2.2. Klinkenberg-Corrected Permeability Measurement

Dried core plugs were placed into sleeved seal and moved to core holder. The core plug sample was exposed to confining pressure of 800 psi to eliminate bypass flow between the walls of the sample and the rubber sleeve during permeability tests. The upstream side of pore pressure was controlled by the regulator, and the fluid that flows out from the downstream of a specimen was released to atmospheric pressure, which was assumed to be a constant of 14.7 psi. The experiment was conducted using nitrogen gas at room temperature (27 °C). The equipment does not provide the pressure differential output, rather giving the finalized output of gas permeability, Klinkenberg-corrected permeability and porosity values of the tested samples.

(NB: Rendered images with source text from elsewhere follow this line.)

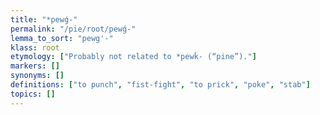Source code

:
 ```yaml
---
title: "*pewǵ-"
permalink: "/pie/root/pewǵ-"
lemma_to_sort: "pewg'-"
klass: root
etymology: ["Probably not related to *pewḱ- (“pine”)."]
markers: []
synonyms: []
definitions: ["to punch", "fist-fight", "to prick", "poke", "stab"]
topics: []
---
```

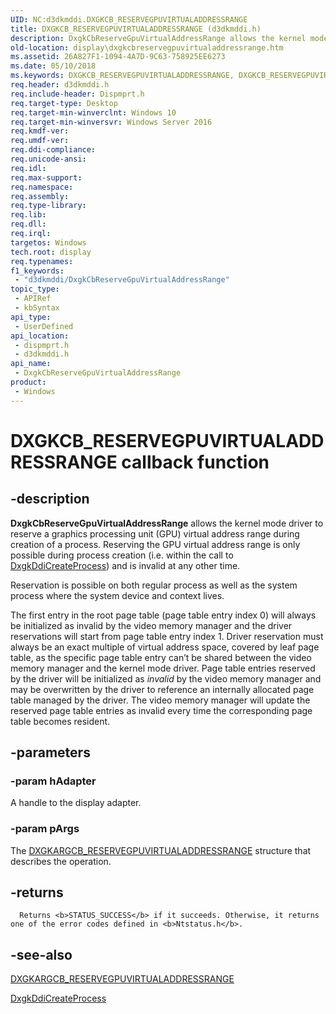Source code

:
 ```yaml
---
UID: NC:d3dkmddi.DXGKCB_RESERVEGPUVIRTUALADDRESSRANGE
title: DXGKCB_RESERVEGPUVIRTUALADDRESSRANGE (d3dkmddi.h)
description: DxgkCbReserveGpuVirtualAddressRange allows the kernel mode driver to reserve a graphics processing unit (GPU) virtual address range during creation of a process.
old-location: display\dxgkcbreservegpuvirtualaddressrange.htm
ms.assetid: 26A827F1-1094-4A7D-9C63-758925EE6273
ms.date: 05/10/2018
ms.keywords: DXGKCB_RESERVEGPUVIRTUALADDRESSRANGE, DXGKCB_RESERVEGPUVIRTUALADDRESSRANGE callback, DxgkCbReserveGpuVirtualAddressRange, DxgkCbReserveGpuVirtualAddressRange callback function [Display Devices], d3dkmddi/DxgkCbReserveGpuVirtualAddressRange, display.dxgkcbreservegpuvirtualaddressrange, dispmprt/DxgkCbReserveGpuVirtualAddressRange
req.header: d3dkmddi.h
req.include-header: Dispmprt.h
req.target-type: Desktop
req.target-min-winverclnt: Windows 10
req.target-min-winversvr: Windows Server 2016
req.kmdf-ver: 
req.umdf-ver: 
req.ddi-compliance: 
req.unicode-ansi: 
req.idl: 
req.max-support: 
req.namespace: 
req.assembly: 
req.type-library: 
req.lib: 
req.dll: 
req.irql: 
targetos: Windows
tech.root: display
req.typenames: 
f1_keywords:
 - "d3dkmddi/DxgkCbReserveGpuVirtualAddressRange"
topic_type:
 - APIRef
 - kbSyntax
api_type:
 - UserDefined
api_location:
 - dispmprt.h
 - d3dkmddi.h
api_name:
 - DxgkCbReserveGpuVirtualAddressRange
product:
 - Windows
---
```


# DXGKCB_RESERVEGPUVIRTUALADDRESSRANGE callback function

## -description

<b>DxgkCbReserveGpuVirtualAddressRange</b> allows the kernel mode driver to reserve a graphics processing unit (GPU) virtual address range during creation of a process. Reserving the GPU virtual address range is only possible during process creation (i.e. within the call to <a href="https://docs.microsoft.com/windows-hardware/drivers/ddi/d3dkmddi/nc-d3dkmddi-dxgkddi_createprocess">DxgkDdiCreateProcess</a>) and is invalid at any other time.

Reservation is possible on both regular process as well as the system process where the system device and context lives.


The first entry in the root page table (page table entry index 0) will always be initialized as invalid by the video memory manager and the driver reservations will start from page table entry  index 1. Driver reservation must always be an exact multiple of virtual address space, covered by leaf page table, as the specific page table entry can’t be shared between the video memory manager and the kernel mode driver. Page table entries reserved by the driver will be initialized as <i>invalid</i> by the video memory manager and may be overwritten by the driver to reference an internally allocated page table managed by the driver. The video memory manager will update the reserved page table entries as invalid every time the corresponding page table becomes resident.

## -parameters

### -param hAdapter

A handle to the display adapter.

### -param pArgs

The <a href="https://docs.microsoft.com/windows-hardware/drivers/ddi/d3dkmddi/ns-d3dkmddi-_dxgkargcb_reservegpuvirtualaddressrange">DXGKARGCB_RESERVEGPUVIRTUALADDRESSRANGE</a> structure that describes the operation.

## -returns

      Returns <b>STATUS_SUCCESS</b> if it succeeds. Otherwise, it returns one of the error codes defined in <b>Ntstatus.h</b>.

## -see-also

<a href="https://docs.microsoft.com/windows-hardware/drivers/ddi/d3dkmddi/ns-d3dkmddi-_dxgkargcb_reservegpuvirtualaddressrange">DXGKARGCB_RESERVEGPUVIRTUALADDRESSRANGE</a>



<a href="https://docs.microsoft.com/windows-hardware/drivers/ddi/d3dkmddi/nc-d3dkmddi-dxgkddi_createprocess">DxgkDdiCreateProcess</a>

2.3. Water Permeability Measurement

For water permeability determination, the following steps were followed.
  • Brine Preparation;
  • Core Sample Preparation;
  • Vacuum Saturation of the Core Plugs;
  • Core Flood Equipment Preparation;
  • Water Flooding.
The experiment is conducted at 800 psi net confining stress. The pressure differential data were recorded along the injection until a stable trend was obtained. The pressure differential data and respective flow rate values were used to calculate the water permeability of each core sample.

2.3.1. Brine Preparation

The brine composition was obtained from reports provided by Malaysia Petroleum Management (MPM). PETRONS-1 brine comprises 80% sodium chloride and 20% potassium chloride with 23,000 ppm concentration. As for PETRONS-2, the brine comprises of NaCl at 27,235 ppm salinity since NaCl is the major constituent of the brine. Brine preparation steps were as follows:
  • Brine Preparation;
    • A beaker was filled with a required amount of distilled water for preparing brine.
    • The distilled water was degassed using a vacuum pump while stirring the distilled water using a magnetic stirrer (1 h).
  • Mixing of Salt;
    • After removing from degasification process, the distilled water was stirred using magnetic stirrer while adding the salts required one at a time.
    • Before adding the salt, the required amount of salt was weighted according to the specific composition for a specific field.
    • Each salt was added little by little and we waited until each salt was totally dissolved before adding the next salt. This step was repeated for all the salts.
  • Filtering and Degasification of Brine;
    • After acquiring the specified volume of brine, the brine was filtered (using filter assembly) with the help of a vacuum pump.
    • After filtering the brine, the brine was degassed to remove any gas present in the brine using the same step as (1).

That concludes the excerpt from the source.